- Lays Vieira
O que houve na final da copa e você não sabia
Copa do Mundo
O jogo entre Croácia e França foi bom, mas foi ainda melhor por um motivo: o Pussy Riot

A partida entre França e Croácia, válida pela final da Copa do Mundo da Rússia, foi marcado pelo protesto do grupo feminista Pussy Riot. Foto: Reprodução
Provavelmente você já sabe que integrantes do Pussy Riot entraram em campo durante o segundo tempo da partida entre França e Croácia, na final da Copa do Mundo de futebol, na Rússia (o presidente russo, Vladimir Putin, acompanhava o jogo ao lado do presidente francês Emmanuel Macron e da presidente croata Kolinda Grabar-Kitarovic.). Essa manifestação, segundo declarações do grupo em suas redes sociais, ocorreu em prol da liberdade de expressão e de presos políticos, contra a Fifa, que possuem longo histórico de se aliar a regimes repressores e pela permissão da competição política na Rússia, entre outras reivindicações. O governo respondeu com 15 dias de prisão para os envolvidos. Isso você também provavelmente já sabe, pois, diversos meios de comunicação ao redor do mundo divulgaram a notícia. Mas, será que você sabe o que é o Pussy Riot o pelo que ele luta?
O Pussy Riot é um grupo de punk rock feminista, conhecido pelas críticas sobre as liberdades civis, direitos humanos e à maneira que o governo Putin lida com opiniões dissidentes. Ganharam notoriedade internacional depois de cantaram músicas de protesto contra o governo russo na Catedral de Cristo Salvador, em Moscou, em fevereiro de 2012, sendo as envolvidas condenadas, à época, a dois anos de prisão.

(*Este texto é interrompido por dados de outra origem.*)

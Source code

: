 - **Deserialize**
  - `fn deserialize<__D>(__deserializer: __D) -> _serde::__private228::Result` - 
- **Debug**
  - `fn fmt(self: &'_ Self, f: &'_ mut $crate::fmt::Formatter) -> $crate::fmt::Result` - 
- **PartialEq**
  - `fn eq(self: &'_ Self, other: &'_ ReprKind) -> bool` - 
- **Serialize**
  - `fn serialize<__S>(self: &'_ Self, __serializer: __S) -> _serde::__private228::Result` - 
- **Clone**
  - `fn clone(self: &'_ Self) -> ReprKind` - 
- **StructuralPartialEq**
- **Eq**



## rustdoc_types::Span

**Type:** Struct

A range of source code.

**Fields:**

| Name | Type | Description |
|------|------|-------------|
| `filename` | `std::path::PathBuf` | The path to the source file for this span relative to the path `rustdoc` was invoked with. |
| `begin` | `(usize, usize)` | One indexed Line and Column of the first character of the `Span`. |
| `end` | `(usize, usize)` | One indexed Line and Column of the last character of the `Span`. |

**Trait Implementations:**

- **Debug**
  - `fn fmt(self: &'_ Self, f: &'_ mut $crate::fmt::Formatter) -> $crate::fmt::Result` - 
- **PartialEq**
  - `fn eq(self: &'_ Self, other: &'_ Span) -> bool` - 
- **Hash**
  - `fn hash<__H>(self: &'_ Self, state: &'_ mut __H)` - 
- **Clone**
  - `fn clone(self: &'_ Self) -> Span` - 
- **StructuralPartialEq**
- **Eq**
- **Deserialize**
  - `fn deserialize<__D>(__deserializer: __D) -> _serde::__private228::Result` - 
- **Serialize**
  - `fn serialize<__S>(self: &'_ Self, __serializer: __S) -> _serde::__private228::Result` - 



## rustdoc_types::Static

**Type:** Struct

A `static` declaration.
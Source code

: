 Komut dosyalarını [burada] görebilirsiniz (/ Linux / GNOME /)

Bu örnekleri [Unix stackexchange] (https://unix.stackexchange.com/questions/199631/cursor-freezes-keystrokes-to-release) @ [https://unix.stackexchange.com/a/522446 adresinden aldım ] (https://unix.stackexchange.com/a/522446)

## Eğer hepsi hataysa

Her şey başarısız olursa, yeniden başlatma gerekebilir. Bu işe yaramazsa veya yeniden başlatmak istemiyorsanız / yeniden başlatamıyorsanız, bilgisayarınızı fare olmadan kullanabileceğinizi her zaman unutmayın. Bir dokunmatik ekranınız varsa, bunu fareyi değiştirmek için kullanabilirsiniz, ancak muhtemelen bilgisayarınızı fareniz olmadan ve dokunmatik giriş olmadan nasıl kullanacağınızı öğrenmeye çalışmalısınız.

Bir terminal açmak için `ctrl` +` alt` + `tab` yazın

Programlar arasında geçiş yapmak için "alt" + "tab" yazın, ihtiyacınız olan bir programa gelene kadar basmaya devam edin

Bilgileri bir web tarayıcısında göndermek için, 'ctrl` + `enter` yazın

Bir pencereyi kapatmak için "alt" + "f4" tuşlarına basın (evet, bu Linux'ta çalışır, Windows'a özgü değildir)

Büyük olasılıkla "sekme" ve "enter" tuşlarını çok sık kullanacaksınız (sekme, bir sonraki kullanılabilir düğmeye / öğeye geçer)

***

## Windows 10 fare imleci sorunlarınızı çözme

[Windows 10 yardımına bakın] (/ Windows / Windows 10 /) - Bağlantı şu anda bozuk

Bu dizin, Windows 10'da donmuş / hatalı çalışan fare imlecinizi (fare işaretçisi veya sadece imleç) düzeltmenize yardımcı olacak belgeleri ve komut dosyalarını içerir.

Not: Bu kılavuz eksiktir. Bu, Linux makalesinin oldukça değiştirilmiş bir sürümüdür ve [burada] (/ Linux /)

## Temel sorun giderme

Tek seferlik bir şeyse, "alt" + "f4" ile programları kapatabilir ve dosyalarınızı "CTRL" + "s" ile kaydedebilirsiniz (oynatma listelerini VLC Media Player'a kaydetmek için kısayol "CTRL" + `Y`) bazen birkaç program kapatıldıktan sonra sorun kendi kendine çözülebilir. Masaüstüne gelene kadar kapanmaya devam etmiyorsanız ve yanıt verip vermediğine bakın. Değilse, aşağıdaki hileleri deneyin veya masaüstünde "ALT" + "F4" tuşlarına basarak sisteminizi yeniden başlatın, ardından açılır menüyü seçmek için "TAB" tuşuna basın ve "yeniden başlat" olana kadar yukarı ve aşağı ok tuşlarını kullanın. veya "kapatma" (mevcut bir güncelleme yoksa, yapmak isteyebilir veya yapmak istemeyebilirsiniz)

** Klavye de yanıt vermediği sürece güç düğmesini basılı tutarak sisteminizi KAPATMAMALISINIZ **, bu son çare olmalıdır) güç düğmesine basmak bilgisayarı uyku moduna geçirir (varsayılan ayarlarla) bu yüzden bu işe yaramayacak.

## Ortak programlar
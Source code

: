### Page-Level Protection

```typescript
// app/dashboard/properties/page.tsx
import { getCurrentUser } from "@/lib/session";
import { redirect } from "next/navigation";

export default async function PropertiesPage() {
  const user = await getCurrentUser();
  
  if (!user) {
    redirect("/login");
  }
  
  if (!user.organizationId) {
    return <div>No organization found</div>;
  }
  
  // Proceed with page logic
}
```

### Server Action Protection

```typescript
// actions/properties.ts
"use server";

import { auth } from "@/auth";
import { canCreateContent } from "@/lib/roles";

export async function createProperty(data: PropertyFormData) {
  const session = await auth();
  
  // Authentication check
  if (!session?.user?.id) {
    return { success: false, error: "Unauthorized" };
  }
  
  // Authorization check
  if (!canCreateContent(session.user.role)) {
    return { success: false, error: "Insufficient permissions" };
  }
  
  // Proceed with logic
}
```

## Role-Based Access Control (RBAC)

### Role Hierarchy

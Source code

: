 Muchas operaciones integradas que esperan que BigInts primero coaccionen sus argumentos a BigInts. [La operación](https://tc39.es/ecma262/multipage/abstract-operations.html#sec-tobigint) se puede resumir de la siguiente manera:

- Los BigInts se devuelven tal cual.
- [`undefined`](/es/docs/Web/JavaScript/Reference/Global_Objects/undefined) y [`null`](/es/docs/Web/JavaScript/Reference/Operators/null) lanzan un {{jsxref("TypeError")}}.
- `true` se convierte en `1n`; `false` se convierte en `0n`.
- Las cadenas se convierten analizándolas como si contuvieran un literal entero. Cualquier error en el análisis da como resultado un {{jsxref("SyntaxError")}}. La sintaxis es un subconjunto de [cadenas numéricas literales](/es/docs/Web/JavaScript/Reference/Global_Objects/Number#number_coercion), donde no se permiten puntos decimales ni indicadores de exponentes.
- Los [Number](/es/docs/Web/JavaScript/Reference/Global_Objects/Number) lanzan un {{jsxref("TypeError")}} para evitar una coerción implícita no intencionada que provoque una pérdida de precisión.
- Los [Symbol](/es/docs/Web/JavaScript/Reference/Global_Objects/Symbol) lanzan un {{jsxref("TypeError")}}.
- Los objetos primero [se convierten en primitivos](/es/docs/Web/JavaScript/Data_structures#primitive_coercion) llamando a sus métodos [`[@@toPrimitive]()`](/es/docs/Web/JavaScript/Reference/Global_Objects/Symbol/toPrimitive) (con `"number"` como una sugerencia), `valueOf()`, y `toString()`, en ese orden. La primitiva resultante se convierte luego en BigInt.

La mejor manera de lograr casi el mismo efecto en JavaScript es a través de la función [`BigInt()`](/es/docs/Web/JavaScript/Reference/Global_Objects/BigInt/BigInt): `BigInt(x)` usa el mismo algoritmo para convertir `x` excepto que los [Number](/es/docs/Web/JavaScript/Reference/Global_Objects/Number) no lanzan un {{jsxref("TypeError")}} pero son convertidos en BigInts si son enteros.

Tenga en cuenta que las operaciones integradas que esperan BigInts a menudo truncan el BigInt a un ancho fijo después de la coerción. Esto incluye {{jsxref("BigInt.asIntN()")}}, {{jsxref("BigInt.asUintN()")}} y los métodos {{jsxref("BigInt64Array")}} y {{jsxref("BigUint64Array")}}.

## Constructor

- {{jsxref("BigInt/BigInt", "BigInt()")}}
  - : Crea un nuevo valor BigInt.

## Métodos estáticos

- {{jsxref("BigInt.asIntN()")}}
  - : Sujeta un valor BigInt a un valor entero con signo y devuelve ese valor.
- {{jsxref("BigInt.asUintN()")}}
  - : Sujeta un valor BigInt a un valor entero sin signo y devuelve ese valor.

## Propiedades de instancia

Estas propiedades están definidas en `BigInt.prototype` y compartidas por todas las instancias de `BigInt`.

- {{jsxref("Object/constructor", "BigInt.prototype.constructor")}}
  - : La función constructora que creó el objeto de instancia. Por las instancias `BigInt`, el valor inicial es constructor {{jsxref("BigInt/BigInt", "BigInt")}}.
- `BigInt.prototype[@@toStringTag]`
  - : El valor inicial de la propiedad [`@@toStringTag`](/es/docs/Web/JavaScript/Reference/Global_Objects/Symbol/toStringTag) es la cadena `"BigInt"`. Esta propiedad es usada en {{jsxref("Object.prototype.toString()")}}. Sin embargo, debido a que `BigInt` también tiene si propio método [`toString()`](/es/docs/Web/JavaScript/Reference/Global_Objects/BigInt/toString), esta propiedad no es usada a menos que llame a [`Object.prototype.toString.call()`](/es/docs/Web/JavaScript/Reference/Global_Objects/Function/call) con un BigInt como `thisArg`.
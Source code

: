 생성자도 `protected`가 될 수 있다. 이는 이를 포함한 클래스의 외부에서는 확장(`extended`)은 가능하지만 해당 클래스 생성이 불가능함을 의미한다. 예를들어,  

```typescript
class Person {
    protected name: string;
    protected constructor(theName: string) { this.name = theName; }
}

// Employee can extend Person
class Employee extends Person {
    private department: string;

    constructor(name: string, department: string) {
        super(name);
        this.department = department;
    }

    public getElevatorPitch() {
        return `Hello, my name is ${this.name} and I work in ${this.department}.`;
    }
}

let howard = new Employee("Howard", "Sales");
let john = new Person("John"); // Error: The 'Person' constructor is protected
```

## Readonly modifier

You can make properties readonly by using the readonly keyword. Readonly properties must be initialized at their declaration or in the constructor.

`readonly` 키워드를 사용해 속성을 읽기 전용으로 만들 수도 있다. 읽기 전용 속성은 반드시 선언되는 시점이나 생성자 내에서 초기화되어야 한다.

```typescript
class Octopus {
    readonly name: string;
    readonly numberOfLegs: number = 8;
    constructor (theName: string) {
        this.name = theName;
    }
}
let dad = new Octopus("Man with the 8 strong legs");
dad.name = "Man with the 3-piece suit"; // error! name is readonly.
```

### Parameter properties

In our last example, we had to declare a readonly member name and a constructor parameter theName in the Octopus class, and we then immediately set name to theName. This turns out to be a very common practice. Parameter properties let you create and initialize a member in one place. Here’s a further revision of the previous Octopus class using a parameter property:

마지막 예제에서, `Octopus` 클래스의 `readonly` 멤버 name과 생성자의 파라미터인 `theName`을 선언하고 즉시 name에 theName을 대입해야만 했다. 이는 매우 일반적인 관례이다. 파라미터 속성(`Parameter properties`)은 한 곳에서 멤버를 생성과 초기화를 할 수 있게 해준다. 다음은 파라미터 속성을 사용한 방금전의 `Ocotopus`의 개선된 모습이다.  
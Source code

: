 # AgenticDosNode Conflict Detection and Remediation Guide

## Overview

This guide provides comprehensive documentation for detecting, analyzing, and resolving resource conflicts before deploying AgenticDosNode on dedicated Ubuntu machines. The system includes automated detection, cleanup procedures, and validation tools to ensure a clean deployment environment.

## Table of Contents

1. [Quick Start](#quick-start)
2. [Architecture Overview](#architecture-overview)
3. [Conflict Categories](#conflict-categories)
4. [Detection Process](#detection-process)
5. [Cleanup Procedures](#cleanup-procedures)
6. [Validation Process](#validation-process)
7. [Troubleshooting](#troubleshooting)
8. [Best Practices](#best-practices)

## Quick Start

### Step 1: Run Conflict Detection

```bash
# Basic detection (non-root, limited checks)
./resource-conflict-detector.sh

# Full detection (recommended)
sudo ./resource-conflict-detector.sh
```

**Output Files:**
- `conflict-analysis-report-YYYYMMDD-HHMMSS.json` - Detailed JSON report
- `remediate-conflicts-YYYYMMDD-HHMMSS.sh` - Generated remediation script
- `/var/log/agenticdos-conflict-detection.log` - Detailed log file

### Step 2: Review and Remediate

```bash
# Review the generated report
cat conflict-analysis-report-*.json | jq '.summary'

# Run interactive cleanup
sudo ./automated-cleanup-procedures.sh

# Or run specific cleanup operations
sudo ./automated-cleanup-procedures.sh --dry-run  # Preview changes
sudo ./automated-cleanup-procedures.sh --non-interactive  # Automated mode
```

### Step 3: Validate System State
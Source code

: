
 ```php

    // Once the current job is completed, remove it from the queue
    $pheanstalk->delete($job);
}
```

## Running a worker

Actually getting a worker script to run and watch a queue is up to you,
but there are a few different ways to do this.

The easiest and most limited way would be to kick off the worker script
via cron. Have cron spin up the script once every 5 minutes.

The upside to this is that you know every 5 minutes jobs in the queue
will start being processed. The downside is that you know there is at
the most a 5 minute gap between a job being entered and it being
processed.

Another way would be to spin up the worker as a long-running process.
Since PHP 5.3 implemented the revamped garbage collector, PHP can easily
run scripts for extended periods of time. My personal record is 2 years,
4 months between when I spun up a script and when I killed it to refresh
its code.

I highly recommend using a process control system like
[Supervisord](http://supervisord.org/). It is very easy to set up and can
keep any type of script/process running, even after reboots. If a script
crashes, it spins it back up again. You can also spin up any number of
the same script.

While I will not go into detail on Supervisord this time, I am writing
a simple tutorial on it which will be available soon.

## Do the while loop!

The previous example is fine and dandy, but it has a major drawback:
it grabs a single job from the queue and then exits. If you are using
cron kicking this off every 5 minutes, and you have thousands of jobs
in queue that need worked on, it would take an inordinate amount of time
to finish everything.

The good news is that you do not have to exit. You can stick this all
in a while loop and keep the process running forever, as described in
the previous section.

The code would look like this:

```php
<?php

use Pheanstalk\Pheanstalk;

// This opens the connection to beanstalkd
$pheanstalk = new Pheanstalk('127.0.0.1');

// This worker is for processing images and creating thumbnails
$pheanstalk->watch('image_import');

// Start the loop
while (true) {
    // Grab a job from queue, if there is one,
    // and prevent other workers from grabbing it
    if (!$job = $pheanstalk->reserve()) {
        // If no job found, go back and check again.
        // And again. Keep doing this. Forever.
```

Mas, muito mais do que isso, o grupo é um coletivo de artistas, principalmente mulheres, formado em 2011, com o objetivo de misturar arte e política. Como declaram: "o que temos em comum é a imprudência, letras politicamente carregadas, a importância do discurso feminista e uma imagem feminina fora do padrão". Além de performances o Pussy Riot denuncia, principalmente o machismo e a opressão ainda bastante forte na sociedade russa. Na música “Death to prison, freedom to protest”, elas cantam: “The joyful Science of occupying squares. The will to everyone’s power, without damn leaders. Direct action – the future of mankind! LGBT, feminists, defend the nation! Death to prison, freedom to protest. Make the cops serve freedom [...]”. Algo como: “A alegre ciência de ocupar praças. A vontade de um poder para todos, sem malditos líderes. Ação direta - o futuro da humanidade! LGBT, feministas, defendam a nação! Morte à prisão, liberdade para protestar. Faça os policiais servirem a liberdade [...] ”. Em outra música, “Virgin Mary”, criticando a forte ligação entre grupos religiosos e o governo, canta-se: “Virgin mary, mother of god, become a feminist. Become a feminist, become a feminist. The church’s praise of rotten dictators [...]”. Traduzindo: “Virgem Maria, mãe de Deus, torna-se feminista. Torne-se feminista, torne-se feminista. O louvor da igreja aos ditadores podres [...]”.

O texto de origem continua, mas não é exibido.